(Plain-text document sources)
◆ ◆ ◆ ◆ ◆ ◆ ◆
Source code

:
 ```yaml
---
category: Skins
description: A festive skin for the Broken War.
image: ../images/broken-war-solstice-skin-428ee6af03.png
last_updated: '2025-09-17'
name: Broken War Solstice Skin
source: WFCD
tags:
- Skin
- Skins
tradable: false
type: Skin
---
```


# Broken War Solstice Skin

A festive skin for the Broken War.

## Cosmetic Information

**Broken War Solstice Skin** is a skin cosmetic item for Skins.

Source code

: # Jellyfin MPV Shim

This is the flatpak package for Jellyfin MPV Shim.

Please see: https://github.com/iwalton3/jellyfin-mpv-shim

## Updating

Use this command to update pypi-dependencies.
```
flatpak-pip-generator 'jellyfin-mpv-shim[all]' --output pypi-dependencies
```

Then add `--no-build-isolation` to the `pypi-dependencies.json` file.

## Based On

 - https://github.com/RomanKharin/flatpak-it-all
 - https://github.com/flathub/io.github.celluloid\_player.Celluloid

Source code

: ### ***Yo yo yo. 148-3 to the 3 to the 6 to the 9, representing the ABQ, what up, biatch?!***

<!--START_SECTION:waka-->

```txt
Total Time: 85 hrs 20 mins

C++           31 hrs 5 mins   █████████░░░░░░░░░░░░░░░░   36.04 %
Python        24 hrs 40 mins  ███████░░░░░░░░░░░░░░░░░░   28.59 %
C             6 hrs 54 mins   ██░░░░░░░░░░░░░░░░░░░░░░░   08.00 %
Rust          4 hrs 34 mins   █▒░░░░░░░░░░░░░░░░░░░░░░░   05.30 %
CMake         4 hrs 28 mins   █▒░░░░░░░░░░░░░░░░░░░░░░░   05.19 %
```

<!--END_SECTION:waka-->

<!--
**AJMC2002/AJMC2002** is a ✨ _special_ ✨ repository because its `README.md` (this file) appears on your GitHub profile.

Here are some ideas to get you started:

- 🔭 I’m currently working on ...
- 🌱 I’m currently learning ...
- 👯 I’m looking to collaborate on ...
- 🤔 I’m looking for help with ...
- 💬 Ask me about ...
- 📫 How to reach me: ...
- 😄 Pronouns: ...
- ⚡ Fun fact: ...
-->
◆ ◆ ◆ ◆ ◆ ◆ ◆
▸ **What you are asked to do**:
Locate the lines above that hold the word "waka". Show every one of them.

▸ **Solution to the exercise**:
<!--START_SECTION:waka-->
<!--END_SECTION:waka-->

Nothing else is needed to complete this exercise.